Ramsey, the incumbent starter entering his third NFL season, struggled as well before departing in the third quarter. He completed just 3 of 8 passes for 12 yards, making one nice pass to wide receiver Gari Scott (who later caught a touchdown pass from third-string quarterback Tim Hasselbeck), but also fumbling a snap and failing to establish any momentum.
"We were just putting what we've been doing into action and seeing what we need to improve on," Ramsey said. "I was a little rusty, but I did a few good things out there, too."
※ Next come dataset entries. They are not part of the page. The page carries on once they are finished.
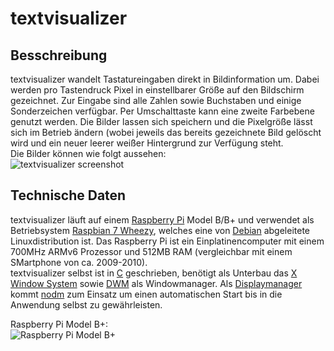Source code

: textvisualizer
==============

Besschreibung
-------------

textvisualizer wandelt Tastatureingaben direkt in Bildinformation um. Dabei werden pro Tastendruck Pixel in einstellbarer Größe auf den Bildschirm gezeichnet. Zur Eingabe sind alle Zahlen sowie Buchstaben und einige Sonderzeichen verfügbar. Per Umschalttaste kann eine zweite Farbebene genutzt werden. Die Bilder lassen sich speichern und die Pixelgröße lässt sich im Betrieb ändern (wobei jeweils das bereits gezeichnete Bild gelöscht wird und ein neuer leerer weißer Hintergrund zur Verfügung steht.  
Die Bilder können wie folgt aussehen:  
![textvisualizer screenshot](http://jkliemann.de/tv/1422975620.png)  

Technische Daten
----------------

textvisualizer läuft auf einem [Raspberry Pi](https://de.wikipedia.org/wiki/Raspberry_Pi) Model B/B+ und verwendet als Betriebsystem [Raspbian 7 Wheezy](http://www.raspbian.org/FrontPage), welches eine von [Debian](https://www.debian.org/) abgeleitete Linuxdistribution ist. Das Raspberry Pi ist ein Einplatinencomputer mit einem 700MHz ARMv6 Prozessor und 512MB RAM (vergleichbar mit einem SMartphone von ca. 2009-2010).  
textvisualizer selbst ist in [C](https://de.wikipedia.org/wiki/C_%28Programmiersprache%29) geschrieben, benötigt als Unterbau das [X Window System](https://de.wikipedia.org/wiki/X_Window_System) sowie [DWM](http://dwm.suckless.org/) als Windowmanager. Als [Displaymanager](https://de.wikipedia.org/wiki/X_Display_Manager) kommt [nodm](http://wiki.ubuntuusers.de/Displaymanager#Alternativen) zum Einsatz um einen automatischen Start bis in die Anwendung selbst zu gewährleisten.  

Raspberry Pi Model B+:  
![Raspberry Pi Model B+](http://www.raspberrypi.org/wp-content/uploads/2014/07/rsz_b-.jpg)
Coach Joe Gibbs, back from an 11-year absence, has called the performance of his offense "rough" since training camp opened nine days ago as the players learn to adapt to his system. The game plan was very basic Monday night, with standard formations and simple plays for the most part, as Gibbs does not want to reveal too much in the preseason.
Bailey Speaks Up
Former Redskins cornerback Champ Bailey, who was traded to Denver in the offseason for running back Clinton Portis and a second-round pick, made negative comments about Redskins owner Daniel Snyder to the Denver Post in Monday's edition.
"He's nonexistent to me right now," Bailey said. "He's not a significant figure in my life right now, so I don't feel any reason to have to communicate with him, unless he started a conversation with me."
Bailey also commented on Washington's front office chain of command. "Put it like this," said Bailey, a four-time Pro Bowl selection. "The people that know football here run the team. The people that know football in Washington don't run the team. That pretty much says it all."
Snyder declined to comment on Bailey's remarks through team spokesman Karl Swanson.
Injuries Keep 11 Home
Eleven Redskins did not make the trip to Canton for the game because of injury. Cornerback Walt Harris (knee) is out indefinitely and not cleared for active duty. Linebacker Mike Barrow (tendinitis in left knee), nose tackle Brandon Noble (broken hand), wide receivers Cliff Russell (hamstring) and Taylor Jacobs (abdominal strain), defensive end Phillip Daniels (abdominal pull), running back Ladell Betts (strained hamstring), tackle Brandon Winey (ankle sprain), linebacker Chris Clemons (ankle sprain), guard Randy Thomas (swelling around knee) and cornerback Rashad Bauman (hamstring) are listed as day-to-day.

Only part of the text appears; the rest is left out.